■ PROMPT
Scan the entries below. Return every line that includes "aware".

[Opening EXERCISE INPUTS section]

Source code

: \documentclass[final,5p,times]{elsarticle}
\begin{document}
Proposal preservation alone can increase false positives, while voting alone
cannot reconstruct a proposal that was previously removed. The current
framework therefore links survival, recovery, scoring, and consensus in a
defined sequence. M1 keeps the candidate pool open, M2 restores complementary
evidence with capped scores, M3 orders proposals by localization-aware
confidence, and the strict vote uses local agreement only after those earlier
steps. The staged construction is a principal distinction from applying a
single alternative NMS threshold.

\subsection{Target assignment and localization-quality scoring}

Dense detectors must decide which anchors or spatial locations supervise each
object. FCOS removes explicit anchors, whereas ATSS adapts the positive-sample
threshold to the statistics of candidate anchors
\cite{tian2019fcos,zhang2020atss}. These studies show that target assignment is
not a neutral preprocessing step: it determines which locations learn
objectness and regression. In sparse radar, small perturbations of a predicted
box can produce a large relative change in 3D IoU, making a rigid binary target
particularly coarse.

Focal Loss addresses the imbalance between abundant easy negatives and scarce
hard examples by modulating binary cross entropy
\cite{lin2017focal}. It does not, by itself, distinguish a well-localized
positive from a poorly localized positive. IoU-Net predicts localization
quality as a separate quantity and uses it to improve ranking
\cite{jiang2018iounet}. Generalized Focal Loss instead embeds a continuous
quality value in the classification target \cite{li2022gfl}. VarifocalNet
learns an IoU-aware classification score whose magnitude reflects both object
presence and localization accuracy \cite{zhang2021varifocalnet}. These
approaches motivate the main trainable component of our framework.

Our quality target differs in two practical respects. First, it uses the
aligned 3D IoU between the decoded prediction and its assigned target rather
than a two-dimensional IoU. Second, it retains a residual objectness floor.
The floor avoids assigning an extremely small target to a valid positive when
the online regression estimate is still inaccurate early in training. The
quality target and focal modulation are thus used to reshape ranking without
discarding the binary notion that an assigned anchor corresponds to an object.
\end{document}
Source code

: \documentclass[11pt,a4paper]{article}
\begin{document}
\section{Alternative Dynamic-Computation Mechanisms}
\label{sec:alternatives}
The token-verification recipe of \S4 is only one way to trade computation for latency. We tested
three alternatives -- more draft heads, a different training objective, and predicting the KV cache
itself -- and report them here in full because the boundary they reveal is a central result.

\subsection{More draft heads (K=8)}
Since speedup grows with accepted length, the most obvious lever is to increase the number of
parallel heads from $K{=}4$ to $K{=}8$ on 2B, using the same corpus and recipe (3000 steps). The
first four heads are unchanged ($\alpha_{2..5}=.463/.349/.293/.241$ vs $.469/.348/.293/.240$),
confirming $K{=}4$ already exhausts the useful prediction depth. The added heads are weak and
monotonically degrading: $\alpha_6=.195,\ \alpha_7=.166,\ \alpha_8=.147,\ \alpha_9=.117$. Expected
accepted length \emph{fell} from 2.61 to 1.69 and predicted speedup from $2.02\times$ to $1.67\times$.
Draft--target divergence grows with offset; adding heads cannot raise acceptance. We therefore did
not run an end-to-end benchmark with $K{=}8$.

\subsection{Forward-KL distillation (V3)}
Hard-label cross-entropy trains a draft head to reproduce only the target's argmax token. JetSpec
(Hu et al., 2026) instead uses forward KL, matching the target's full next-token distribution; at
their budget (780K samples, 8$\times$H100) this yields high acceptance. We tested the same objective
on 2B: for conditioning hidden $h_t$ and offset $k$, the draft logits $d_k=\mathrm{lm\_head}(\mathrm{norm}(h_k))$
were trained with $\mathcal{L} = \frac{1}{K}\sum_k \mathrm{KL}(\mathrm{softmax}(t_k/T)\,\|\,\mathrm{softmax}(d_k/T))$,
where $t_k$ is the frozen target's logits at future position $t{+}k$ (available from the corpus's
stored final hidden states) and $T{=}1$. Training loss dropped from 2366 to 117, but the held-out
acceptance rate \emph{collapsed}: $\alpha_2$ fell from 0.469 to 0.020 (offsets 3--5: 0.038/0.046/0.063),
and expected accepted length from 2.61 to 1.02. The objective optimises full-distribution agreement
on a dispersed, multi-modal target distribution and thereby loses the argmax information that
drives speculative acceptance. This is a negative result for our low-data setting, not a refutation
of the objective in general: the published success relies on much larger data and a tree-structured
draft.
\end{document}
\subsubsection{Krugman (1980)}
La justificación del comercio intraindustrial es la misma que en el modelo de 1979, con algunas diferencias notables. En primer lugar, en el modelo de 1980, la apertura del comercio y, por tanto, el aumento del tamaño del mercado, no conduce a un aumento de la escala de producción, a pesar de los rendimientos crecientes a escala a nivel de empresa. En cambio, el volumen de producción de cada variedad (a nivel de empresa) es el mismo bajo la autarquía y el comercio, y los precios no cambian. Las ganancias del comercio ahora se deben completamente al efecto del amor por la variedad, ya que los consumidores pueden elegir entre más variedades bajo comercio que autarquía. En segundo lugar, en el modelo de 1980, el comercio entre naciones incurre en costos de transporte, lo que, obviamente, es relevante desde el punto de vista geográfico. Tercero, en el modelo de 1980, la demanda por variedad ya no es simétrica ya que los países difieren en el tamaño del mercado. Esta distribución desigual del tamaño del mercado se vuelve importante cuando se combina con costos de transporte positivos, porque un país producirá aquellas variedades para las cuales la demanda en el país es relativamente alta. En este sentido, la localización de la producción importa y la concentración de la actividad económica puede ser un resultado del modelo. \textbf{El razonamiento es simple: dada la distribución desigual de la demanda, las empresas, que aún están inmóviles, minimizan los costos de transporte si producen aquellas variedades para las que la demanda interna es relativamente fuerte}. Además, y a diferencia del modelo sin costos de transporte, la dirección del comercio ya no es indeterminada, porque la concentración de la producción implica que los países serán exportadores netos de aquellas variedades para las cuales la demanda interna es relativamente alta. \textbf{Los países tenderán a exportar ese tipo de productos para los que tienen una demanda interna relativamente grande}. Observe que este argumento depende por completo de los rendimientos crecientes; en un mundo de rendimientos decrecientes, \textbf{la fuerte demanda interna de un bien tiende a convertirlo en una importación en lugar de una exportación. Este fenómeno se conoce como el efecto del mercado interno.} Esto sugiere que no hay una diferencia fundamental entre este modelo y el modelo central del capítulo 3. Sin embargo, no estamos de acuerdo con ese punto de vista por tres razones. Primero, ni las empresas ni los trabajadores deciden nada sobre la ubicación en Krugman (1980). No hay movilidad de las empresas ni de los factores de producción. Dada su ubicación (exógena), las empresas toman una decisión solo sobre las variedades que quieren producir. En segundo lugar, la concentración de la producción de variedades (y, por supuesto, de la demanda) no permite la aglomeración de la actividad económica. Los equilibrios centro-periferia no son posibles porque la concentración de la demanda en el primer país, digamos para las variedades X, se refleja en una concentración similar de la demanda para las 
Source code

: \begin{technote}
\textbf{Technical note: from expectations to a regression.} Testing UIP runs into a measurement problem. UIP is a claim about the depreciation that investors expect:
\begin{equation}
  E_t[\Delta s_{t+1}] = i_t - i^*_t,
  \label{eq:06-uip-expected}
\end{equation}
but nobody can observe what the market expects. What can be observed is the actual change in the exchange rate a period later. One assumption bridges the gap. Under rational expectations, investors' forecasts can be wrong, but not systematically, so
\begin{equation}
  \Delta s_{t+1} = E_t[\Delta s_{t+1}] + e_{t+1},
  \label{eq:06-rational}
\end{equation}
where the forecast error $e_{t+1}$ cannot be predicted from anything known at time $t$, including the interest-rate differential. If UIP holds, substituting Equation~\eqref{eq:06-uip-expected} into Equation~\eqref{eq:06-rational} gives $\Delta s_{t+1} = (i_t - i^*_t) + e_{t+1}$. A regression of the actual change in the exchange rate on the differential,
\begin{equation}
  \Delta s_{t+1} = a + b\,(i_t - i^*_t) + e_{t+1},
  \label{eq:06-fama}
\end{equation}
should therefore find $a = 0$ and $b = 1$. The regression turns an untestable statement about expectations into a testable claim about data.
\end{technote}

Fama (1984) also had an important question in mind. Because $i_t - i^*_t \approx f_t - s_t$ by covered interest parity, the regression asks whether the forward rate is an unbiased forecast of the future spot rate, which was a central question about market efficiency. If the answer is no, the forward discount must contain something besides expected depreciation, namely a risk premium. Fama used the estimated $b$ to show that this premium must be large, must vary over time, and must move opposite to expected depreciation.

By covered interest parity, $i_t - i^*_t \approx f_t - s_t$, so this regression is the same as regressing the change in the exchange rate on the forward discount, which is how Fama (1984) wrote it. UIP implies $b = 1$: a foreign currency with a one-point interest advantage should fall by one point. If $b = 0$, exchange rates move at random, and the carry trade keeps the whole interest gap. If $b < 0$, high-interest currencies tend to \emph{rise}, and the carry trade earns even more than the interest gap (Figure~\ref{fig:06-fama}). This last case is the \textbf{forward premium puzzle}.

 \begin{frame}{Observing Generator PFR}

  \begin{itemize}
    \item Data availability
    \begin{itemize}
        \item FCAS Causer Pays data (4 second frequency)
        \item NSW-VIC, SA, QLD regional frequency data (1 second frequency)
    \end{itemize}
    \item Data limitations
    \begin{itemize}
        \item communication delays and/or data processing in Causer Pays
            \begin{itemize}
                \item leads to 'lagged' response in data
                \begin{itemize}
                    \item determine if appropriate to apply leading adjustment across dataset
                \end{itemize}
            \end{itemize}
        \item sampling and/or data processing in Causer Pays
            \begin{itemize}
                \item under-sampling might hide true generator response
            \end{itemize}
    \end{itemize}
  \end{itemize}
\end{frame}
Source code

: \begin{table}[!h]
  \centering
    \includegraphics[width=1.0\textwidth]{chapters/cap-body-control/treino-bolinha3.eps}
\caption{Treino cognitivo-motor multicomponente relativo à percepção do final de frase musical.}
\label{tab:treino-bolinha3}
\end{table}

[Closing EXERCISE INPUTS section]

■ TASK OUTPUT
evidence with capped scores, M3 orders proposals by localization-aware
learns an IoU-aware classification score whose magnitude reflects both object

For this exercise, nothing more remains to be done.